▶ _Supplied records_
┄┄┄┄┄┄┄┄┄┄

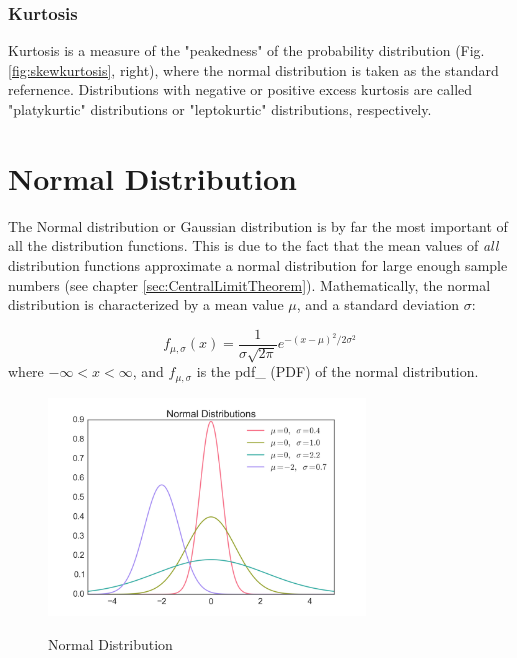 \subsubsection{Kurtosis}

Kurtosis is a measure of the "peakedness" of the probability distribution (Fig. \ref{fig:skewkurtosis}, right), where the normal distribution is taken as the standard refernence. Distributions with negative or positive excess kurtosis are called "platykurtic" distributions or "leptokurtic" distributions, respectively.

\section{Normal Distribution} \label{sec:normalDistribution}

The Normal distribution or Gaussian distribution is by far the most important of all the distribution functions. This is due to the fact that the mean values of \emph{all} distribution functions approximate a normal distribution for large enough sample numbers (see chapter \ref{sec:CentralLimitTheorem}).
Mathematically, the normal distribution is characterized by a mean value $\mu$, and a standard deviation $\sigma$:

\begin{equation}\label{eq_normal}
     f_{\mu,\sigma} (x) = \frac{1}{\sigma \sqrt{2 \pi}} e^{-( x - \mu )^2 /2 \sigma^2}
\end{equation}
where $ - \infty < x < \infty $, and $f_{\mu,\sigma}$ is the \gls{pdf_} (PDF)  of the normal distribution.

\begin{figure}
  \centering
  \includegraphics[width=0.75\textwidth]{../Images/Normal_Distribution_PDF.png}\\
  \caption{Normal Distribution}\label{fig:normal}
\end{figure}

┄┄┄┄┄┄┄┄┄┄

▶ _What you should do_
Retype the records exactly, but skip the pictures.

▶ _Response to this task_
 \subsubsection{Kurtosis}

Kurtosis is a measure of the "peakedness" of the probability distribution (Fig. \ref{fig:skewkurtosis}, right), where the normal distribution is taken as the standard refernence. Distributions with negative or positive excess kurtosis are called "platykurtic" distributions or "leptokurtic" distributions, respectively.

\section{Normal Distribution} \label{sec:normalDistribution}

The Normal distribution or Gaussian distribution is by far the most important of all the distribution functions. This is due to the fact that the mean values of \emph{all} distribution functions approximate a normal distribution for large enough sample numbers (see chapter \ref{sec:CentralLimitTheorem}).
Mathematically, the normal distribution is characterized by a mean value $\mu$, and a standard deviation $\sigma$:

\begin{equation}\label{eq_normal}
     f_{\mu,\sigma} (x) = \frac{1}{\sigma \sqrt{2 \pi}} e^{-( x - \mu )^2 /2 \sigma^2}
\end{equation}
where $ - \infty < x < \infty $, and $f_{\mu,\sigma}$ is the \gls{pdf_} (PDF)  of the normal distribution.

\begin{figure}
  \centering
  \includegraphics[width=0.75\textwidth]{../Images/Normal_Distribution_PDF.png}\\
  \caption{Normal Distribution}\label{fig:normal}
\end{figure}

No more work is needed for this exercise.